WHAT NEEDS TO BE DONE » Sort through the listing below and keep each line with the word "universe". Copy those.

PROVIDED DATA »
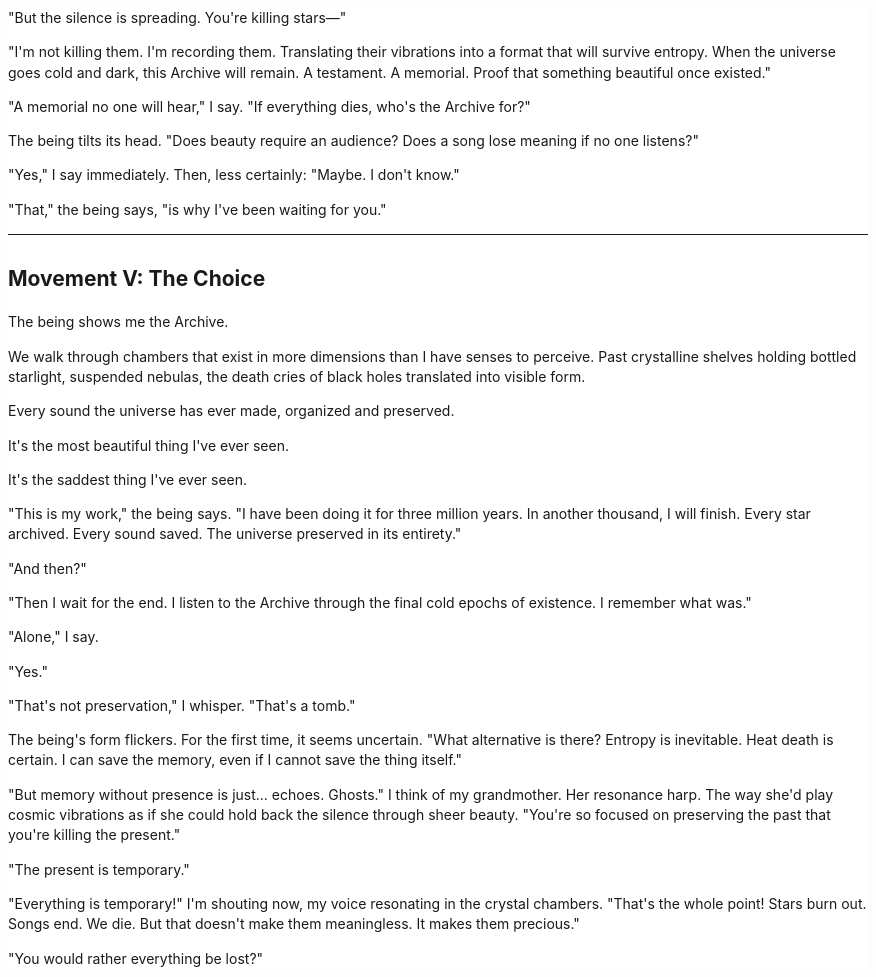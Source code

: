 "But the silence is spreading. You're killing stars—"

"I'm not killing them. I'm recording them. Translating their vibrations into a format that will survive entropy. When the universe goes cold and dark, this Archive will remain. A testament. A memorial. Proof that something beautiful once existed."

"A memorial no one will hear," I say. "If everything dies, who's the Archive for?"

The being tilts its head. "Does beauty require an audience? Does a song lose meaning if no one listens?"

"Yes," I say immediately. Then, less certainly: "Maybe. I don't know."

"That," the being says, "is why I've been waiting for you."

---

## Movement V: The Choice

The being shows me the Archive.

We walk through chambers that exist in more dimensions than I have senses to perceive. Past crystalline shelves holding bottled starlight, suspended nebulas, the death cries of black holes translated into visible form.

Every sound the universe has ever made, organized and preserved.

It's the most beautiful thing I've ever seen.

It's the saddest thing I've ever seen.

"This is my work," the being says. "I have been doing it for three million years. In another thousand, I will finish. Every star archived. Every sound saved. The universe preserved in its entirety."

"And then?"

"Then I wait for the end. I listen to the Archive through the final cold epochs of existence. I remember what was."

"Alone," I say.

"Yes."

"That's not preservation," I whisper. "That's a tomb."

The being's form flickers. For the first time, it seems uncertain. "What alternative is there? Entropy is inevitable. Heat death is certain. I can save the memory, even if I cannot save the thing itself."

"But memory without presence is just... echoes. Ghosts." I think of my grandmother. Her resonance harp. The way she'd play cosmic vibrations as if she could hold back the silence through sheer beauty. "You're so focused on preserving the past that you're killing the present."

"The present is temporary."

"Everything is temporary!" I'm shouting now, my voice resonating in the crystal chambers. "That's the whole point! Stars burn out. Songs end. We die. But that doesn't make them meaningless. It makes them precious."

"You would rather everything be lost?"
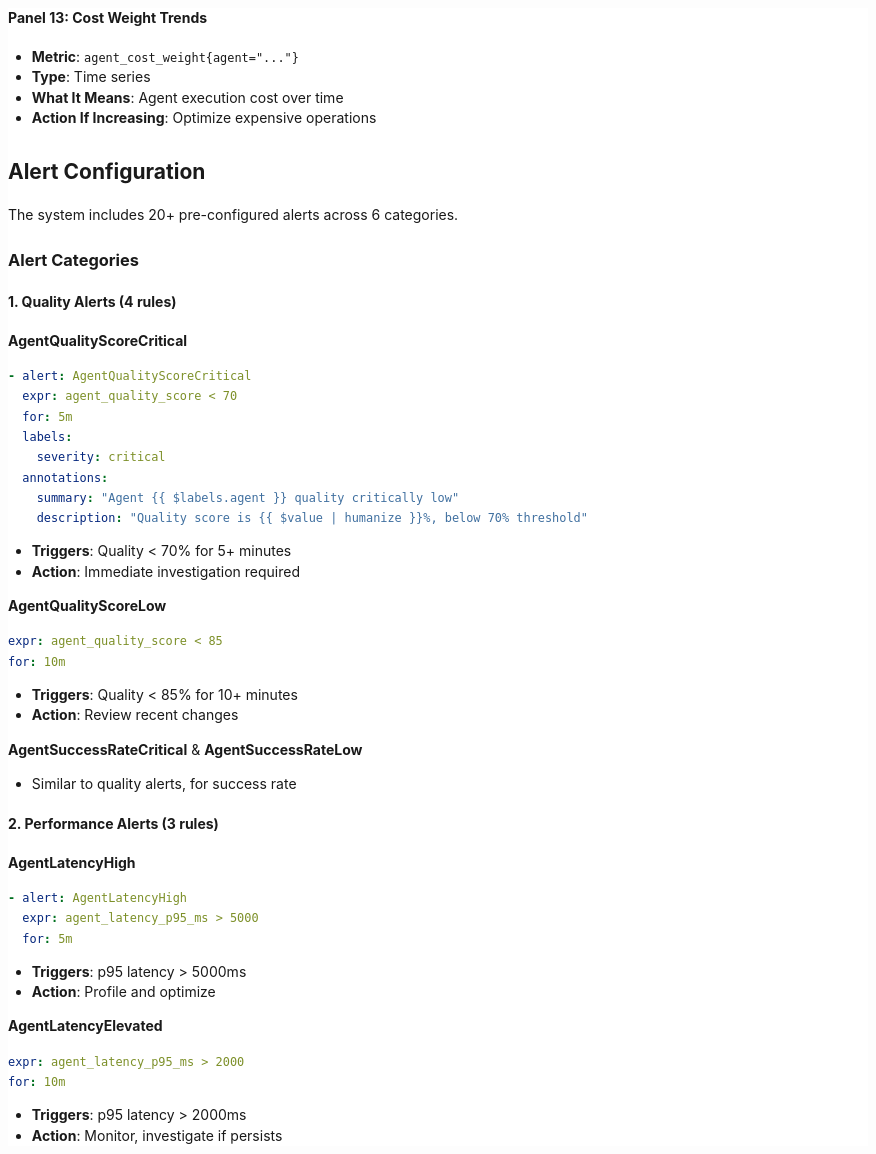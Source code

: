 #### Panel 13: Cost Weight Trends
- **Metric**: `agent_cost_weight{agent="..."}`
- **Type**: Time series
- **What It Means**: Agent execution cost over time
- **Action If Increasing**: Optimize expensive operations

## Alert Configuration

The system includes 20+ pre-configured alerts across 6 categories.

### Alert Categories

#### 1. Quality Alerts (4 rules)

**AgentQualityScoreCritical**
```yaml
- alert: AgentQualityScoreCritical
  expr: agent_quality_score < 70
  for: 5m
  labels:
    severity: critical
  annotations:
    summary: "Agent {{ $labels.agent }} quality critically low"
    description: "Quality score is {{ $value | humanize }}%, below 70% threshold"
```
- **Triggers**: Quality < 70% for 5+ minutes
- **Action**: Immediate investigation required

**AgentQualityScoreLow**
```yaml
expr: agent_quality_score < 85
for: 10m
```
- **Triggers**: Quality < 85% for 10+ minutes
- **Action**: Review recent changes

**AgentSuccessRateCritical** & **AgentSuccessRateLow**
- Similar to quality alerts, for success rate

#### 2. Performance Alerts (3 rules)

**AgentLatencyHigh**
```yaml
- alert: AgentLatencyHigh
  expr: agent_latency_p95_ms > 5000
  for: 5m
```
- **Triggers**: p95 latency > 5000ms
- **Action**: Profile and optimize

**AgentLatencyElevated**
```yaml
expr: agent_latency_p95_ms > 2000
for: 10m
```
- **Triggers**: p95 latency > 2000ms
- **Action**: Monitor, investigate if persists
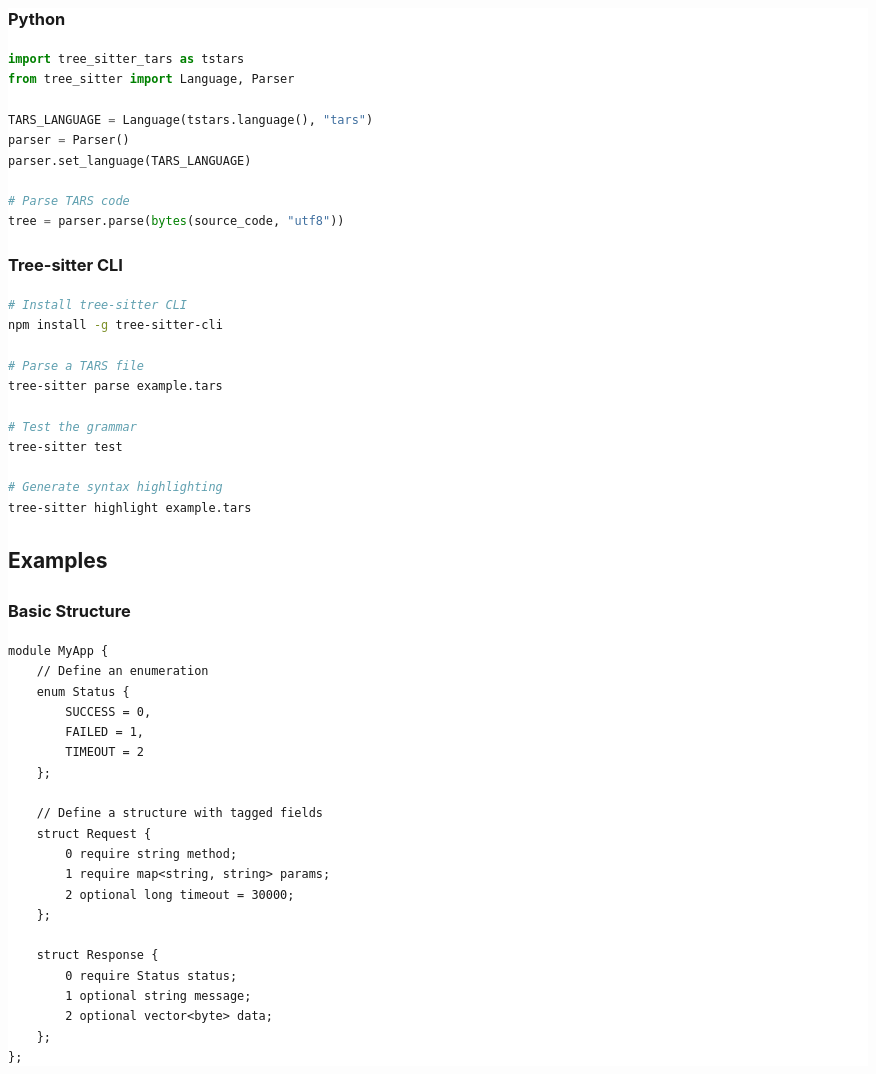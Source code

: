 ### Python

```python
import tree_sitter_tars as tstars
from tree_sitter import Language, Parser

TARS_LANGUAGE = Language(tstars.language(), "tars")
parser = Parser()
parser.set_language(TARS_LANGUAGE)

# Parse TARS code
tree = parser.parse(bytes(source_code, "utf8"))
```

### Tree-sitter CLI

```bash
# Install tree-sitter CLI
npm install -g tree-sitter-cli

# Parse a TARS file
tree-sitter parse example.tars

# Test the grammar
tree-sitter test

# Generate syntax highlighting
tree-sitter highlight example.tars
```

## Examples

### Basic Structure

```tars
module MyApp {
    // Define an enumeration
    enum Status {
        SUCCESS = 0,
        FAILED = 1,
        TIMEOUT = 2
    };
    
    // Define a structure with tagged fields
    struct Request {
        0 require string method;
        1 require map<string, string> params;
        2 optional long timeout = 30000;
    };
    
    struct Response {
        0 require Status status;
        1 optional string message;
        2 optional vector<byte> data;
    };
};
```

WORKED SOLUTION »
"I'm not killing them. I'm recording them. Translating their vibrations into a format that will survive entropy. When the universe goes cold and dark, this Archive will remain. A testament. A memorial. Proof that something beautiful once existed."
Every sound the universe has ever made, organized and preserved.
"This is my work," the being says. "I have been doing it for three million years. In another thousand, I will finish. Every star archived. Every sound saved. The universe preserved in its entirety."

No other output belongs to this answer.